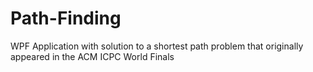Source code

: # Path-Finding
WPF Application with solution to a shortest path problem that originally appeared in the ACM ICPC World Finals
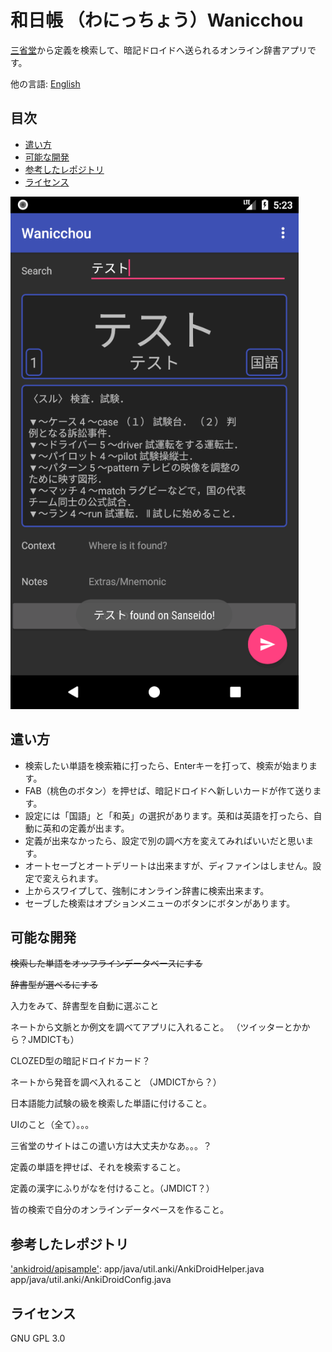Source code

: # 和日帳 （わにっちょう）Wanicchou
[三省堂](https://www.sanseido.biz)から定義を検索して、暗記ドロイドへ送られるオンライン辞書アプリです。

他の言語: [English](README.md)

## 目次
  - [遣い方](#遣い方)
  - [可能な開発](#可能な開発)
  - [参考したレポジトリ](#参考したレポジトリ)
  - [ライセンス](#ライセンス)


![Screenshot](/docs/app-image.png)

## 遣い方
* 検索したい単語を検索箱に打ったら、Enterキーを打って、検索が始まります。
* FAB（桃色のボタン）を押せば、暗記ドロイドへ新しいカードが作て送ります。
* 設定には「国語」と「和英」の選択があります。英和は英語を打ったら、自動に英和の定義が出ます。
* 定義が出来なかったら、設定で別の調べ方を変えてみればいいだと思います。
* オートセーブとオートデリートは出来ますが、ディファインはしません。設定で変えられます。
* 上からスワイプして、強制にオンライン辞書に検索出来ます。
* セーブした検索はオプションメニューのボタンにボタンがあります。


## 可能な開発
<s>検索した単語をオッフラインデータベースにする</s>

<s>辞書型が選べるにする</s>

入力をみて、辞書型を自動に選ぶこと

ネートから文脈とか例文を調べてアプリに入れること。
（ツイッターとかから？JMDICTも）

CLOZED型の暗記ドロイドカード？

ネートから発音を調べ入れること
（JMDICTから？）

日本語能力試験の級を検索した単語に付けること。

UIのこと（全て）。。。

三省堂のサイトはこの遣い方は大丈夫かなあ。。。？

定義の単語を押せば、それを検索すること。

定義の漢字にふりがなを付けること。（JMDICT？）

皆の検索で自分のオンラインデータベースを作ること。

## 参考したレポジトリ
['ankidroid/apisample'](https://github.com/ankidroid/apisample):
    app/java/util.anki/AnkiDroidHelper.java
    app/java/util.anki/AnkiDroidConfig.java

## ライセンス
GNU GPL 3.0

-------------------------

_Task brief_
Include in the answer nothing but an exact repetition of the lines from the one with "入力をみて、辞書型を自動に選ぶこと" through the end of the material.

_Response area_
入力をみて、辞書型を自動に選ぶこと

ネートから文脈とか例文を調べてアプリに入れること。
（ツイッターとかから？JMDICTも）

CLOZED型の暗記ドロイドカード？

ネートから発音を調べ入れること
（JMDICTから？）

日本語能力試験の級を検索した単語に付けること。

UIのこと（全て）。。。

三省堂のサイトはこの遣い方は大丈夫かなあ。。。？

定義の単語を押せば、それを検索すること。

定義の漢字にふりがなを付けること。（JMDICT？）

皆の検索で自分のオンラインデータベースを作ること。

## 参考したレポジトリ
['ankidroid/apisample'](https://github.com/ankidroid/apisample):
    app/java/util.anki/AnkiDroidHelper.java
    app/java/util.anki/AnkiDroidConfig.java

## ライセンス
GNU GPL 3.0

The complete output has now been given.